I'm implementing a quadtree. For those who don't know this data structure, I am including the following small description:
A Quadtree is a data structure and is in the Euclidean plane what an Octree is in a 3-dimensional space. A common use of quadtrees is spatial indexing.
To summarize how they work, a quadtree is a collection — let's say of rectangles here — with a maximum capacity and an initial bounding box. When trying to insert an element into a quadtree which has reached its maximal capacity, the quadtree is subdivided into 4 quadtrees (a geometric representation of which will have a four times smaller area than the tree before insertion); each element is redistributed in the subtrees according to its position, ie. the top left bound when working with rectangles.

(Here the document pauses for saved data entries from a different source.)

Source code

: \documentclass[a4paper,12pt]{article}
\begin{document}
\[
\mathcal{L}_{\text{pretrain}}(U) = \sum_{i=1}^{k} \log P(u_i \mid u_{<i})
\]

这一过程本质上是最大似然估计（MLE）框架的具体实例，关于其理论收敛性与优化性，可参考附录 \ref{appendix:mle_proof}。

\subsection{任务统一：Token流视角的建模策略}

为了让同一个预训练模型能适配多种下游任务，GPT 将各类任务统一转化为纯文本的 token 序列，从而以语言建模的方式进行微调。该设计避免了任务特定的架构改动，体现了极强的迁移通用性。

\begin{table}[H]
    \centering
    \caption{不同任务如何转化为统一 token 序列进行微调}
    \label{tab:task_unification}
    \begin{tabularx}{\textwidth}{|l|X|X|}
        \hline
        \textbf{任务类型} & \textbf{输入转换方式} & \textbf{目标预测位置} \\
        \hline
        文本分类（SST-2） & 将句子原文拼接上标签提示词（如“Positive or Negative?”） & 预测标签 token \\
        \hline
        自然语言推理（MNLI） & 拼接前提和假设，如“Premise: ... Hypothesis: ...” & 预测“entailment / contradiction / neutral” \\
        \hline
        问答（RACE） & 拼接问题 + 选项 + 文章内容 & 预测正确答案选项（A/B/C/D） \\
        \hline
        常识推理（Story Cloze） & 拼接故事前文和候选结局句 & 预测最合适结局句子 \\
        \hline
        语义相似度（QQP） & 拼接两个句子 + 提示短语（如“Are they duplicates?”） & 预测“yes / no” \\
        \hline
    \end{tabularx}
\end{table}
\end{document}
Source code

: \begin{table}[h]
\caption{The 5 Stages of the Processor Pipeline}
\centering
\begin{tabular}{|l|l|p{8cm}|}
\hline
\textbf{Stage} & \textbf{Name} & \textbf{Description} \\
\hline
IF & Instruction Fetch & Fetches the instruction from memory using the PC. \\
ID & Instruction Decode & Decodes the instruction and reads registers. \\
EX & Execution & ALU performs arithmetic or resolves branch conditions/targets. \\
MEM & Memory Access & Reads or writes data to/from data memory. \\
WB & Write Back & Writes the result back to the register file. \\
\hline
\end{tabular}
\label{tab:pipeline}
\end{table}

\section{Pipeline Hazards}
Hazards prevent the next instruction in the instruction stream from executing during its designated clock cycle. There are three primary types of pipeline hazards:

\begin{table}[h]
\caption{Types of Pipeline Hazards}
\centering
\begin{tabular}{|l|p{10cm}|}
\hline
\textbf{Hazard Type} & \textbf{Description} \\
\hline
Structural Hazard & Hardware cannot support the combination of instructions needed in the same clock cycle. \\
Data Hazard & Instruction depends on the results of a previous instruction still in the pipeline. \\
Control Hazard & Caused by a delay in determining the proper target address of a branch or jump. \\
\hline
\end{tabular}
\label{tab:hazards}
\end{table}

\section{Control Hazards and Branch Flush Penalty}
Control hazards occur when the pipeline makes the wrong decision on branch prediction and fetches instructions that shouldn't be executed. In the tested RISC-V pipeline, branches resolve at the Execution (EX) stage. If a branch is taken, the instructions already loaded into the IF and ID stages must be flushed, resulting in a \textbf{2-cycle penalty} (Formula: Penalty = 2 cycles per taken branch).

So a quadtree is either a leaf and has less elements than its capacity, or a tree with 4 quadtrees as children (usually north-west, north-east, south-west, south-east).
My concern is that if you try to add duplicates, may it be the same element several times or several different elements with the same position, quadtrees have a fundamental problem with handling the edges.

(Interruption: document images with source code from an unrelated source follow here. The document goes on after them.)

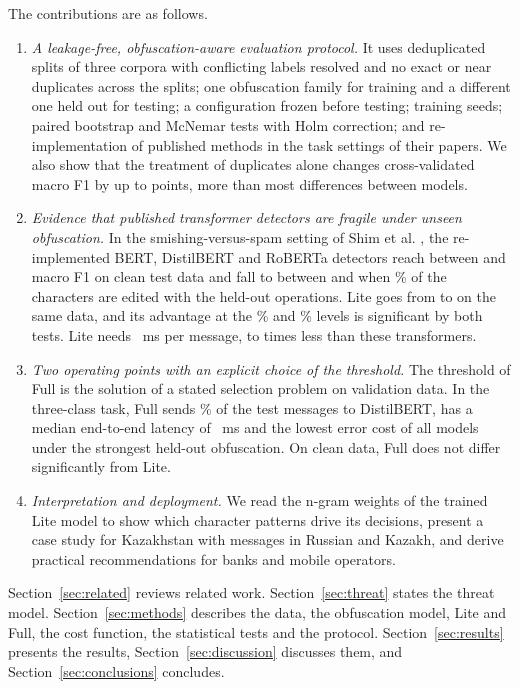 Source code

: The contributions are as follows.
\begin{enumerate}
\item \emph{A leakage-free, obfuscation-aware evaluation protocol.} It uses deduplicated splits of three corpora with conflicting labels resolved and no exact or near duplicates across the splits; one obfuscation family for training and a different one held out for testing; a configuration frozen before testing;  training seeds; paired bootstrap and McNemar tests with Holm correction; and re-implementation of published methods in the task settings of their papers. We also show that the treatment of duplicates alone changes cross-validated macro F1 by up to  points, more than most differences between models.
\item \emph{Evidence that published transformer detectors are fragile under unseen obfuscation.} In the smishing-versus-spam setting of Shim et al. \cite{shim2024}, the re-implemented BERT, DistilBERT and RoBERTa detectors reach between  and  macro F1 on clean test data and fall to between  and  when \% of the characters are edited with the held-out operations. Lite goes from  to  on the same data, and its advantage at the \% and \% levels is significant by both tests. Lite needs ~ms per message,  to  times less than these transformers.
\item \emph{Two operating points with an explicit choice of the threshold.} The threshold of Full is the solution of a stated selection problem on validation data. In the three-class task, Full sends \% of the test messages to DistilBERT, has a median end-to-end latency of ~ms and the lowest error cost of all models under the strongest held-out obfuscation. On clean data, Full does not differ significantly from Lite.
\item \emph{Interpretation and deployment.} We read the n-gram weights of the trained Lite model to show which character patterns drive its decisions, present a case study for Kazakhstan with messages in Russian and Kazakh, and derive practical recommendations for banks and mobile operators.
\end{enumerate}

Section~\ref{sec:related} reviews related work. Section~\ref{sec:threat} states the threat model. Section~\ref{sec:methods} describes the data, the obfuscation model, Lite and Full, the cost function, the statistical tests and the protocol. Section~\ref{sec:results} presents the results, Section~\ref{sec:discussion} discusses them, and Section~\ref{sec:conclusions} concludes.
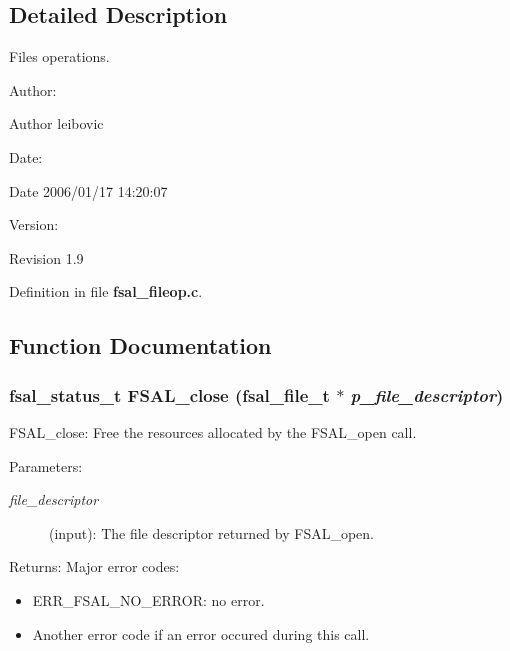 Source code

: \subsection{Detailed Description}
Files operations. 

\begin{Desc}
\item[Author:]\end{Desc}
\begin{Desc}
\item[Author]leibovic \end{Desc}
\begin{Desc}
\item[Date:]\end{Desc}
\begin{Desc}
\item[Date]2006/01/17 14:20:07 \end{Desc}
\begin{Desc}
\item[Version:]\end{Desc}
\begin{Desc}
\item[Revision]1.9 \end{Desc}


Definition in file {\bf fsal\_\-fileop.c}.

\subsection{Function Documentation}
\subsubsection[{FSAL\_\-close}]{\setlength{\rightskip}{0pt plus 5cm}fsal\_\-status\_\-t FSAL\_\-close (fsal\_\-file\_\-t $\ast$ {\em p\_\-file\_\-descriptor})}\label{fsal__fileop_8c_121c4bd9adece69ead065c015e967617}


FSAL\_\-close: Free the resources allocated by the FSAL\_\-open call.

\begin{Desc}
\item[Parameters:]
\begin{description}
\item[{\em file\_\-descriptor}](input): The file descriptor returned by FSAL\_\-open.\end{description}
\end{Desc}
\begin{Desc}
\item[Returns:]Major error codes:\begin{itemize}
\item ERR\_\-FSAL\_\-NO\_\-ERROR: no error.\item Another error code if an error occured during this call. \end{itemize}
\end{Desc}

For instance, if you work with a quadtree with a capacity of 1 and the unit rectangle as the bounding box:
[(0,0),(0,1),(1,1),(1,0)]
And you try inserting twice a rectangle the upper-left bound of which is the origin: (or similarly if you try inserting it N+1 times in a quadtree with a capacity of N>1)

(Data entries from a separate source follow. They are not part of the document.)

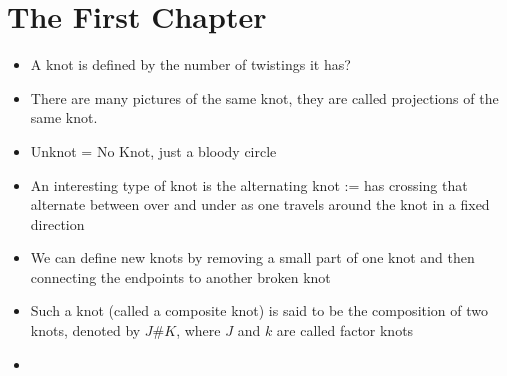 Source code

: \chapter{The First Chapter}
\begin{itemize}
	\item A knot is defined by the number of twistings it has?
	\item There are many pictures of the same knot, they are called projections of the same knot.
	\item Unknot = No Knot, just a bloody circle
	\item An interesting type of knot is the alternating knot := has crossing that alternate between over and under as one travels around the knot in a fixed direction
	\item We can define new knots by removing a small part of one knot and then connecting the endpoints to another broken knot
	\item Such a knot (called a composite knot) is said to be the composition of two knots, denoted by $J$#$K$, where $J$ and $k$ are called factor knots
	\item
\end{itemize} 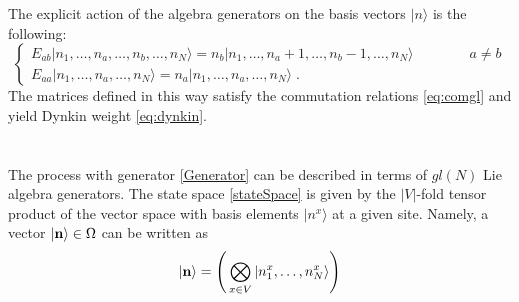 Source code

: \documentclass[10pt]{article}
\numberwithin{equation}{section}
\numberwithin{equation}{subsection}
\newcommand{\dt}{\;.}
\newcommand{\twoj}{\nu}
\begin{document}
The explicit action of the algebra generators on the basis  vectors $|n\rangle$ is the following:
\begin{equation}\label{actionE}
	\begin{cases}
		E_{ab}|n_{1},\ldots,n_{a},\ldots,n_{b},\ldots,n_{N}\rangle =n_{b}|n_{1},\ldots,n_{a}+1,\ldots,n_{b}-1,\ldots,n_{N}\rangle\qquad\qquad a\neq b\\[0.1cm]
		E_{aa}|n_{1},\ldots,n_{a},\ldots,n_{N}\rangle = n_{a} |n_{1},\ldots,n_{a},\ldots,n_{N}\rangle\dt
	\end{cases}
\end{equation}  
The matrices defined in this way satisfy the commutation relations \eqref{eq:comgl} and yield Dynkin weight \eqref{eq:dynkin}. \\
\\ \\
The process with generator \eqref{Generator} can be described in terms of $gl(N)$ Lie algebra generators. The state space \eqref{stateSpace} is given by the $|V|$-fold tensor product of the vector space with basis elements $|n^x\rangle$ at a given site. Namely,
a vector $|{\bf n}\rangle \in \Omega$ can be written as
\begin{equation}
|{\bf n}\rangle=\left(\,\bigotimes_{x\in V}	|n_{1}^{x},\ldots,n_{N}^{x}\rangle\right)
\end{equation}
\end{document}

quadtree->insert(0.0, 0.0, 0.1, 0.1)
quadtree->insert(0.0, 0.0, 0.1, 0.1)
The first insert will not be a problem:
But then the first insert will trigger a subdivision (because the capacity is 1):
Both rectangles are thus put in the same subtree.
Then again, the two elements will arrive in the same quadtree and trigger a subdivison…
And so on, and so forth, the subdivision method will run indefinitely because (0, 0) will always be in the same subtree out of the four created, meaning an infinite recursion problem occurs.
Is it possible to have a quadtree with duplicates? (If not, one may implement it as a Set
)
How can we solve this problem without breaking completely the architecture of a quadtree?